Nassau County resident files complaint against alleged flaws in reassessment phase-in

Robert Pelaez
Nassau County resident Sean McCarthy filed a complaint outlining alleged flaws in the county's reassessment phase-in act. (Photo by Noah Manskar)

Another Nassau County resident has filed a complaint challenging the constitutionality of the county’s property tax reassessment. 

According to court documents, Massapequa resident Sean McCarthy claims the Reassessment Phase-In Act of 2020, which phased in increases and decreases in taxes over five years, violates “equal protection and due process” and is seeking a permanent injunction to prohibit the county from collecting or levying taxes on real property based on the assessments.

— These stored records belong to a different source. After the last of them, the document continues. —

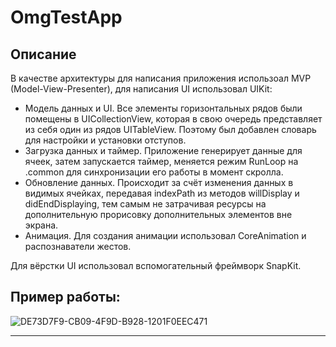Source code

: # OmgTestApp

## Описание
В качестве архитектуры для написания приложения использоал MVP (Model-View-Presenter), для написания UI использовал UIKit:
* Модель данных и UI. Все элементы горизонтальных рядов были помещены в UICollectionView, которая в свою очередь представляет из себя один из рядов UITableView. Поэтому был добавлен словарь для настройки и установки отступов. 
* Загрузка данных и таймер. Приложение генерирует данные для ячеек, затем запускается таймер, меняется режим RunLoop на .common для синхронизации его работы в момент скролла.
* Обновление данных. Происходит за счёт изменения данных в видимых ячейках, передавая indexPath из методов willDisplay и didEndDisplaying, тем самым не затрачивая ресурсы на дополнительную прорисовку дополнительных элементов вне экрана. 
* Анимация. Для создания анимации использовал CoreAnimation и распознаватели жестов.

Для вёрстки UI использовал вспомогательный фреймворк SnapKit.

## Пример работы:
![DE73D7F9-CB09-4F9D-B928-1201F0EEC471](https://github.com/bykhoda/OmgTestApp/assets/127774028/3842a311-4402-4e65-b735-e3b7ef34e251)
______
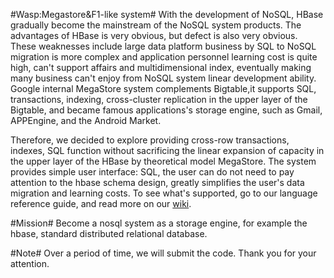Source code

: #Wasp:Megastore&F1-like system#
With the development of NoSQL, HBase gradually become the mainstream of the NoSQL system products. The advantages of HBase is very obvious, but defect is also very obvious. These weaknesses include large data platform business by SQL to NoSQL migration is more complex and application personnel learning cost is quite high, can't support affairs and multidimensional index, eventually making many business can't enjoy from NoSQL system linear development ability. Google internal MegaStore system complements Bigtable,it supports SQL, transactions, indexing, cross-cluster replication in the upper layer of the Bigtable, and became famous applications's storage engine, such as Gmail, APPEngine, and the Android Market.

Therefore, we decided to explore providing cross-row transactions, indexes, SQL function without sacrificing the linear expansion of capacity in the upper layer of the HBase by theoretical model MegaStore. The system provides simple user interface: SQL, the user can do not need to pay attention to the hbase schema design, greatly simplifies the user's data migration and learning costs. To see what's supported, go to our language reference guide, and read more on our [wiki](https://github.com/alexanderdai/wasp/wiki).

#Mission#
Become a nosql system as a storage engine, for example the hbase, standard distributed relational database.

#Note#
Over a period of time, we will submit the code. Thank you for your attention.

The county, its Department of Assessment, the Assessment Review Commission, County Executive Laura Curran, County Assessor David Moog, the Town of Oyster Bay and the Plainedge Union Free School District are all listed as defendants in the case, which was filed in late July.

Efforts to reach the parties in the case for comment were unavailing.

In his complaint, McCarthy lists four residential properties in Massapequa, including his own, where properties with lower assessed values are taxed higher than other Class 1 properties in the same town and school district.

McCarthy compared his property to one of his immediate neighbors.  Under the 2018-19 reassessment plan, the purpose of which was to equalize the tax burden among similarly situated properties, the two properties would share a proportionately similar tax burden.

The lot size of both properties is the same, both homes were built in 2017, and the floor area differs by less than 200 square feet. The equalized 2020-21 tax burden without the phase-in differed by less than $500 for the properties. With the phase-in, McCarthy’s property now faces a $36,870 tax burden, compared with $22,986 without it.  His neighbor’s property saw a $2,000 increase in tax burden with the phase-in.

McCarthy called the results from the phase-in “absurd, nonsensical, and grossly disproportionate tax burdens.”

Moog finalized and published the 2020-2021 assessment roll in April, the final step in completing the first countywide property assessment in almost a decade.

“While the health and safety of Nassau’s 1.4 million residents and our employees is always my top priority – now more than ever – I remain committed to fulfilling my promise of fixing the broken system that had half of property owners overpaying in taxes,” Nassau County Executive Laura Curran said in April.

Included are the final determinations, provided by the Assessment Review Commission, on grievances filed after the reassessment on the county’s tentative assessment roll, officials said.

Of the 227,475 residential grievances filed on the 2020-21 tentative assessment roll, the commission made 60,760 reductions of Class 1 properties, according to officials.  Last year, officials said, 175,067 residential reductions were made.

According to figures provided by county officials, during the eight-year frozen assessment roll period, the county reduced approximately one million residential cases while one-half of property owners were “unfairly subsidizing the other half.”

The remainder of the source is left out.